Stored data:
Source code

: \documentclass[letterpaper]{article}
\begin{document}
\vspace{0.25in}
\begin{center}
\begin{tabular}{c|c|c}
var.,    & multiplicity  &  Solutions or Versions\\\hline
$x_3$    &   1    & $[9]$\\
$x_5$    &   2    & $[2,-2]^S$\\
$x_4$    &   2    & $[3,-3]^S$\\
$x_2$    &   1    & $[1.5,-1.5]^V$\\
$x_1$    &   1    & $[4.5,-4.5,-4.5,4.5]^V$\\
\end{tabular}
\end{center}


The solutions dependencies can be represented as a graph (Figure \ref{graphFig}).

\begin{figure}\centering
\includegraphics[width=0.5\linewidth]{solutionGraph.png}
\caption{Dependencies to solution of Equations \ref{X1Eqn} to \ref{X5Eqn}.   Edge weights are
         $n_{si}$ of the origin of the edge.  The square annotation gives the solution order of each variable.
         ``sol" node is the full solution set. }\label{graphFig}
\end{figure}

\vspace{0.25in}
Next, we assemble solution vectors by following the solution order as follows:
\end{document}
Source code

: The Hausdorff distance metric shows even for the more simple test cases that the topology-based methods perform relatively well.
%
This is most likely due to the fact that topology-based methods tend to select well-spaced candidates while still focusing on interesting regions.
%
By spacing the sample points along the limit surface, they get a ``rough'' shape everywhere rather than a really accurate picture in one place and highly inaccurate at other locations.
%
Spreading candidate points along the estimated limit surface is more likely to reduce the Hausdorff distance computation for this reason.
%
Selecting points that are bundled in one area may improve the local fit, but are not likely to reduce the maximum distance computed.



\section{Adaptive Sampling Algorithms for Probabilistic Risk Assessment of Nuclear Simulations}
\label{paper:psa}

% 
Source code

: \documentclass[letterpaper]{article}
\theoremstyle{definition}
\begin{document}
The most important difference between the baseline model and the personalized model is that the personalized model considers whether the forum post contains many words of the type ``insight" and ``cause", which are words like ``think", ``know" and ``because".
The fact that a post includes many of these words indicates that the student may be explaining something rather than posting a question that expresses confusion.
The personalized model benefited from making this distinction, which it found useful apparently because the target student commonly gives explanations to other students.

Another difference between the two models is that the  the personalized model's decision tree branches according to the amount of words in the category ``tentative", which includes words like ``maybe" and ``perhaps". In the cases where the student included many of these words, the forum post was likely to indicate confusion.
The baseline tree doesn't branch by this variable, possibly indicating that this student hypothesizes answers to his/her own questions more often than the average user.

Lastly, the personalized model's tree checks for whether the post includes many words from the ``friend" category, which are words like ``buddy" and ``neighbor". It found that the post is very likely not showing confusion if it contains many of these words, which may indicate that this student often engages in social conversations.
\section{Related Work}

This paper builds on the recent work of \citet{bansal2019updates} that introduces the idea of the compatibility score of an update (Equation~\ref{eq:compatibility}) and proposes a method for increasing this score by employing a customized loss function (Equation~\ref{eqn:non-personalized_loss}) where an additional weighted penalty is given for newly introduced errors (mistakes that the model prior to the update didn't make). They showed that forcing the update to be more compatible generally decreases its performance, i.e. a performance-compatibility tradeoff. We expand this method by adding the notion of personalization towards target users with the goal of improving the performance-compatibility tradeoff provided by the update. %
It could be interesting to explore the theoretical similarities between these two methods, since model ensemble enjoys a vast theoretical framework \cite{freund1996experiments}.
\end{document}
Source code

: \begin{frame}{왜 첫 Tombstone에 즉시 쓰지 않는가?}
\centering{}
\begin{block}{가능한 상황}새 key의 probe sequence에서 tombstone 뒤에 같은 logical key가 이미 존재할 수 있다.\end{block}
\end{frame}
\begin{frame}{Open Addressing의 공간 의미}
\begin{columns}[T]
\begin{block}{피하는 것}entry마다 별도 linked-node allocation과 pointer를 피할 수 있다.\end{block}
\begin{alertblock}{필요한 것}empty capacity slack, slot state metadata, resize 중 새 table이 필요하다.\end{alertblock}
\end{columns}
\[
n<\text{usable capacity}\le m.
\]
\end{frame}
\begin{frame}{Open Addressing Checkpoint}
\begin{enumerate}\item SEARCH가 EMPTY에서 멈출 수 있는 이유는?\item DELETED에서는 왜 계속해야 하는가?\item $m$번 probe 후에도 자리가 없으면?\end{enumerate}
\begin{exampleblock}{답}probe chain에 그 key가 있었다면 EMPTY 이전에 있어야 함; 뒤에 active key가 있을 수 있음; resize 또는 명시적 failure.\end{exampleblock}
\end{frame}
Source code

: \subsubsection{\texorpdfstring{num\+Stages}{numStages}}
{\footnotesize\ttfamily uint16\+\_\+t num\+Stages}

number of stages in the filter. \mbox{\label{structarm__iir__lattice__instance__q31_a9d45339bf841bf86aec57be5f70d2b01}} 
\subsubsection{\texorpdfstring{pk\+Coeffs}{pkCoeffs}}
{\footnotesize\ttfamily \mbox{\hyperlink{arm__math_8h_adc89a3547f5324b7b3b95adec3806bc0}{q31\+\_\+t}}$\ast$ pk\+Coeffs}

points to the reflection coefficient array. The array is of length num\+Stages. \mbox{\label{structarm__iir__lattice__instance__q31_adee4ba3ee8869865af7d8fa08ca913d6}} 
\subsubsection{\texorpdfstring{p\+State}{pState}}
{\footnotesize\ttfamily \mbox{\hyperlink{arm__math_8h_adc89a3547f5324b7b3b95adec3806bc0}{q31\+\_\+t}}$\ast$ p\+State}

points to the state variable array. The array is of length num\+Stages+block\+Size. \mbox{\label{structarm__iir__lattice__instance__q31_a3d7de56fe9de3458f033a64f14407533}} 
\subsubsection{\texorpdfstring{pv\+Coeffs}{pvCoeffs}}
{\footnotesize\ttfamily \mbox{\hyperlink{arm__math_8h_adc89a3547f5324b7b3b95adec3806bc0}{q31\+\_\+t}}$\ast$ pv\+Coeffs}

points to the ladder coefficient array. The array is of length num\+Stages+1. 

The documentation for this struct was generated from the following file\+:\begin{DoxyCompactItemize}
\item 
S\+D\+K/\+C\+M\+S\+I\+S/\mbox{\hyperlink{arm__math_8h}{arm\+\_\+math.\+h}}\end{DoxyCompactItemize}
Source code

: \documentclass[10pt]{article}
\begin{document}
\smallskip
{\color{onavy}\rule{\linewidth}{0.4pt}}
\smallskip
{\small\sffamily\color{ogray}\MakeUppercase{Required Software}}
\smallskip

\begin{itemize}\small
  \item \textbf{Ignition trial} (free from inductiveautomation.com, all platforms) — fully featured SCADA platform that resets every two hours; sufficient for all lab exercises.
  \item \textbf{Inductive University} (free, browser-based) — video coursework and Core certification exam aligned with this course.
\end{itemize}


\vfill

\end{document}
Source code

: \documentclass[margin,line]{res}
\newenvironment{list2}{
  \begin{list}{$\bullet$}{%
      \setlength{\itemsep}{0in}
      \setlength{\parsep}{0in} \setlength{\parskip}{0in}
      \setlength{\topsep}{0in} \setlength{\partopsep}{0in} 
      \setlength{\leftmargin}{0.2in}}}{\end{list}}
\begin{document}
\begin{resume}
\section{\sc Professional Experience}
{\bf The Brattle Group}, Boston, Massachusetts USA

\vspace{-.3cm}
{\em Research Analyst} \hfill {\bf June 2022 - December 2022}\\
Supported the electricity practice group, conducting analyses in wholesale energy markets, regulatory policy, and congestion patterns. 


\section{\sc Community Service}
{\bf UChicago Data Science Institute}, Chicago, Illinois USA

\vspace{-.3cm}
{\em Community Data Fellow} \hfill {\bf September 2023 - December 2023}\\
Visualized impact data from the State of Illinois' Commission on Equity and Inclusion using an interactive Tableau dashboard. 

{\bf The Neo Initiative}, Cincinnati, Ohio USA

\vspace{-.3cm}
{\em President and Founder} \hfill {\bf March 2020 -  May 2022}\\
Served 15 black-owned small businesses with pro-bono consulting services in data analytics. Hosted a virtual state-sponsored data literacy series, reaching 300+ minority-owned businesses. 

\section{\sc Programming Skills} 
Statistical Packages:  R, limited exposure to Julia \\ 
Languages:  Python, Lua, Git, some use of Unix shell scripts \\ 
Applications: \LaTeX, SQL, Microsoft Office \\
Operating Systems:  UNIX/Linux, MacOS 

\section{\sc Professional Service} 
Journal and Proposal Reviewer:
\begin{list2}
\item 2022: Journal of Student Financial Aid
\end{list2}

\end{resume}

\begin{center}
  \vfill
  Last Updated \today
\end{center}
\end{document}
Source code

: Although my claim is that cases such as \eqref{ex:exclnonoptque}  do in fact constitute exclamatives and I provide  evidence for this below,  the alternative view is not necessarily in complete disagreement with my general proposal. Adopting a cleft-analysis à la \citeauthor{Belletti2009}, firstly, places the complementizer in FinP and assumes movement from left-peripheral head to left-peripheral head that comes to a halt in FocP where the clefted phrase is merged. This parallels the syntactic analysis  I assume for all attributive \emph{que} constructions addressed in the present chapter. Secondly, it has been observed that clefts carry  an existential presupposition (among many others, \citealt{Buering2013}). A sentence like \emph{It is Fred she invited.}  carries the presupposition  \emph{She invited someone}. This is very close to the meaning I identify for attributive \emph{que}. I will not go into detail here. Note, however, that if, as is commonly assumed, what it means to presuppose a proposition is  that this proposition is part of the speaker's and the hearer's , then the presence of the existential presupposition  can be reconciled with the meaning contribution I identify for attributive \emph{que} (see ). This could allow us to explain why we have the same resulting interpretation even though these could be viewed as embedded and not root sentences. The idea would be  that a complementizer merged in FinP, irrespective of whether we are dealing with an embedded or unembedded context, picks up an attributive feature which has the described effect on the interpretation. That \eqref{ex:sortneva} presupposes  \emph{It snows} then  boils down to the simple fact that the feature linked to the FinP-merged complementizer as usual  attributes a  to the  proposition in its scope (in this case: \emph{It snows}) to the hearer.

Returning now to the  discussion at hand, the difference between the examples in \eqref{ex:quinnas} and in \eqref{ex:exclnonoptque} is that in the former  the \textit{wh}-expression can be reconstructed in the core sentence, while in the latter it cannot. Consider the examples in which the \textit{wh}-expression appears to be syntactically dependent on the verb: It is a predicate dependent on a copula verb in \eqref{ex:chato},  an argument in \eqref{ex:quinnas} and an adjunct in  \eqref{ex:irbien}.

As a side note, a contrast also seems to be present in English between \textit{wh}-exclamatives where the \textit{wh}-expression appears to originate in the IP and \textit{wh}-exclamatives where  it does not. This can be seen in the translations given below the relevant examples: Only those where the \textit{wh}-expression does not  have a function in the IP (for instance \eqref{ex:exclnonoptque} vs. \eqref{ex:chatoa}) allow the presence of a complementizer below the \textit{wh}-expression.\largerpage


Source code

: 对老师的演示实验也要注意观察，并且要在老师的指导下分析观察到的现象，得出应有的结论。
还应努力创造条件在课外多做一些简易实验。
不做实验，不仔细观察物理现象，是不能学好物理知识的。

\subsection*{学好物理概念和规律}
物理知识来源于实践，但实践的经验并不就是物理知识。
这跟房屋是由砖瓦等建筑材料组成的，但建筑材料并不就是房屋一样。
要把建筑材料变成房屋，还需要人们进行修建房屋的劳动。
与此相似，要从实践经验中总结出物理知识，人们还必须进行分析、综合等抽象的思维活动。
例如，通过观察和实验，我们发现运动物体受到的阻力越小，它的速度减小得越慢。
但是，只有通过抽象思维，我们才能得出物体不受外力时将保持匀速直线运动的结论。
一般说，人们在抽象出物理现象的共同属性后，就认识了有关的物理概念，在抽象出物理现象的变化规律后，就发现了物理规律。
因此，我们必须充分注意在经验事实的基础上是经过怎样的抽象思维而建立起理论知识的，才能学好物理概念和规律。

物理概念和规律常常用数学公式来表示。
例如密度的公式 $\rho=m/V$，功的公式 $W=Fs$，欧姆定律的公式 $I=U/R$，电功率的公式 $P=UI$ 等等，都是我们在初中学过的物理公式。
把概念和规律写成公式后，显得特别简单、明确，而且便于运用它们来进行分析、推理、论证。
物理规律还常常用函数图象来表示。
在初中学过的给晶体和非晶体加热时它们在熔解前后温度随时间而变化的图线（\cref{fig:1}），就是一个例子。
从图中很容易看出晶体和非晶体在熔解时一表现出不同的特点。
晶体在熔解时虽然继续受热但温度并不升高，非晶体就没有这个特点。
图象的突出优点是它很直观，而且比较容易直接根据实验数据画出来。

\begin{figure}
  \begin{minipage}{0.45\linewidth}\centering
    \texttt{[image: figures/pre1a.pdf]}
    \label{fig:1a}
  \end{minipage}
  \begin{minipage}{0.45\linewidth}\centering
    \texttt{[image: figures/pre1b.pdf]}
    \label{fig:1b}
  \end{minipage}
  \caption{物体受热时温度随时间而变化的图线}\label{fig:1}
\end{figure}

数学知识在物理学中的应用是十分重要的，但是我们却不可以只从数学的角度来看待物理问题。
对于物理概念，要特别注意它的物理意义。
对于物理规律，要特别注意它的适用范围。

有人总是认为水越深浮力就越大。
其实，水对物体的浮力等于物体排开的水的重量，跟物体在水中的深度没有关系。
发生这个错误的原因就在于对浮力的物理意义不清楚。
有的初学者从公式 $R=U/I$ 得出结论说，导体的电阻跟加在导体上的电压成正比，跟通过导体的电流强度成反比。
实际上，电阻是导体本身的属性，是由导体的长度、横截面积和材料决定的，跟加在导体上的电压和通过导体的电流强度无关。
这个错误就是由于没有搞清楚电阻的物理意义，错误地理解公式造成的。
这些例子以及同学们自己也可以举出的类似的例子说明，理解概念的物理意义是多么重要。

DIRECTIONS FOR THIS TASK> From the records above, transcribe exactly the run of lines that opens with the line holding "晶体在熔解时虽然继续受热但温度并不升高，非晶体就没有这个特点。" and closes with the line holding "发生这个错误的原因就在于对浮力的物理意义不清楚。", both included.

COMPLETED TASK>
晶体在熔解时虽然继续受热但温度并不升高，非晶体就没有这个特点。
图象的突出优点是它很直观，而且比较容易直接根据实验数据画出来。

\begin{figure}
  \begin{minipage}{0.45\linewidth}\centering
    \texttt{[image: figures/pre1a.pdf]}
    \label{fig:1a}
  \end{minipage}
  \begin{minipage}{0.45\linewidth}\centering
    \texttt{[image: figures/pre1b.pdf]}
    \label{fig:1b}
  \end{minipage}
  \caption{物体受热时温度随时间而变化的图线}\label{fig:1}
\end{figure}

数学知识在物理学中的应用是十分重要的，但是我们却不可以只从数学的角度来看待物理问题。
对于物理概念，要特别注意它的物理意义。
对于物理规律，要特别注意它的适用范围。

有人总是认为水越深浮力就越大。
其实，水对物体的浮力等于物体排开的水的重量，跟物体在水中的深度没有关系。
发生这个错误的原因就在于对浮力的物理意义不清楚。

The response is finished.